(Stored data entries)
Content starts

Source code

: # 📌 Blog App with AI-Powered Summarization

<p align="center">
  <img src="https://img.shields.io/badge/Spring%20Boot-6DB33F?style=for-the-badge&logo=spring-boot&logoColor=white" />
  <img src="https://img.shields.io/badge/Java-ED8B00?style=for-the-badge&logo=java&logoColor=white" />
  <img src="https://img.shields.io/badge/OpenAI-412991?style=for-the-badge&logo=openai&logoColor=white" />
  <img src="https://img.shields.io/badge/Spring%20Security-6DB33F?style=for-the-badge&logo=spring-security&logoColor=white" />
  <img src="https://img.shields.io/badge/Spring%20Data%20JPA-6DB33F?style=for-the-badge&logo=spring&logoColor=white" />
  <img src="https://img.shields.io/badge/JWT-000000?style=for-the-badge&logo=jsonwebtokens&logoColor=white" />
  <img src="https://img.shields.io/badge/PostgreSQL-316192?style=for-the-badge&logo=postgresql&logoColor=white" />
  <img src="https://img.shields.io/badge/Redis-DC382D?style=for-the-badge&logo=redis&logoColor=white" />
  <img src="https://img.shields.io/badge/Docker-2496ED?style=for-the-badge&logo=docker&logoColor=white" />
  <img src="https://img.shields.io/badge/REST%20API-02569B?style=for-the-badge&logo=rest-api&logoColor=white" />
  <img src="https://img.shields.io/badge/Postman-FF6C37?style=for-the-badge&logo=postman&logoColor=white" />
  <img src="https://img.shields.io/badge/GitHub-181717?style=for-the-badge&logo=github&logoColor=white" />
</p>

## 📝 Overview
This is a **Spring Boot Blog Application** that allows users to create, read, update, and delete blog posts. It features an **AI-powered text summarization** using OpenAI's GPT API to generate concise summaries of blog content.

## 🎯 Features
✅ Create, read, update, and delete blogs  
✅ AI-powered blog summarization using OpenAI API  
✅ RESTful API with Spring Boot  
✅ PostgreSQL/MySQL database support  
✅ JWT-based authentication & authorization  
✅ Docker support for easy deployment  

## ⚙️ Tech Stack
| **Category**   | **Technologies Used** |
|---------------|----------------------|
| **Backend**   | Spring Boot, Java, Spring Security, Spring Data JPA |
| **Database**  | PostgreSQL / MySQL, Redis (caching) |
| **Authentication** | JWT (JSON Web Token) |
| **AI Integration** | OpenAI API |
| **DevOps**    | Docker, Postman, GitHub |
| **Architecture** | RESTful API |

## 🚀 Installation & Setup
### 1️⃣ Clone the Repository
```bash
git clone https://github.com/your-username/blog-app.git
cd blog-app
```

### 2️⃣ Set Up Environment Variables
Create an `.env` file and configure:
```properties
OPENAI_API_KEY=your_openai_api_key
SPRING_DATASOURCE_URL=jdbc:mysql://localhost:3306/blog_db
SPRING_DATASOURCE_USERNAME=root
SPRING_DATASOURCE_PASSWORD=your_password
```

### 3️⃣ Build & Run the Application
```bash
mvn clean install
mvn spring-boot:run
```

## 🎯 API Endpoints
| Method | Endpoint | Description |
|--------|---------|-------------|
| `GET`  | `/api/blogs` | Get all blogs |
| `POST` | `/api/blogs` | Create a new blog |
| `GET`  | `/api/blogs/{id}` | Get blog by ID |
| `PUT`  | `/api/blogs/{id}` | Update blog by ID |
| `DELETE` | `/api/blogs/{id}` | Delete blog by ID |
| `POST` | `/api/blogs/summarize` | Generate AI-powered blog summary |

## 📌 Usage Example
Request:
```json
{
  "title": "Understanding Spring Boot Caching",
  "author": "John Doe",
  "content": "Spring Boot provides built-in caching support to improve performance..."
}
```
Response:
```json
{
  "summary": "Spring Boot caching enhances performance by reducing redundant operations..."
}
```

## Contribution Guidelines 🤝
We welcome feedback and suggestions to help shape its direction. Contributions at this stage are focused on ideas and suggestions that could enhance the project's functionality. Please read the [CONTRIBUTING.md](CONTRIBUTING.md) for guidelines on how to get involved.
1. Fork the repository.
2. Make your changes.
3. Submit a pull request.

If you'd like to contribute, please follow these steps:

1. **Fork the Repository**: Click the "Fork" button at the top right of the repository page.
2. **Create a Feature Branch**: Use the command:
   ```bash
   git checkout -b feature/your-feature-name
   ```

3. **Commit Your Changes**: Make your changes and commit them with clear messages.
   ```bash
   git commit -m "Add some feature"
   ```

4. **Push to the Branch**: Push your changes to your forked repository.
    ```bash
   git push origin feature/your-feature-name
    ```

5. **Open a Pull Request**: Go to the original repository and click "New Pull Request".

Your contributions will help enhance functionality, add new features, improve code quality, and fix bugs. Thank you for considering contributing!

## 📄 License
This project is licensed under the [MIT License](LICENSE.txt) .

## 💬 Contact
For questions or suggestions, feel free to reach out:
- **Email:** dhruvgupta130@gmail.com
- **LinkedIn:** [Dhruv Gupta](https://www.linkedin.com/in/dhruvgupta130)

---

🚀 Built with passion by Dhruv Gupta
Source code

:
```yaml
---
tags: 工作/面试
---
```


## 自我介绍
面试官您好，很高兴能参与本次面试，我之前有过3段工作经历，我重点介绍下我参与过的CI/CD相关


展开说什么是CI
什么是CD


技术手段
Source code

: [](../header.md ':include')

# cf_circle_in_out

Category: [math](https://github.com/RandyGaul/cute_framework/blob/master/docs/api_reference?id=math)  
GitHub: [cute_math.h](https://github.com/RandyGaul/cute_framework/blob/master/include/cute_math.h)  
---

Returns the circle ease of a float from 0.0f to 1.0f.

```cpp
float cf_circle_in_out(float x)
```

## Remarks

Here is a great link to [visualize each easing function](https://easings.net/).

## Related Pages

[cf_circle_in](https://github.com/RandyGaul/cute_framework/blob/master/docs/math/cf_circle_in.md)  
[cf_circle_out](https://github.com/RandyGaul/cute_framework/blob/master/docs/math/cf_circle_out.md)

Content ends

Problem: Search the data for "using". Copy every line that has it.

Result of this exercise:
This is a **Spring Boot Blog Application** that allows users to create, read, update, and delete blog posts. It features an **AI-powered text summarization** using OpenAI's GPT API to generate concise summaries of blog content.
✅ AI-powered blog summarization using OpenAI API  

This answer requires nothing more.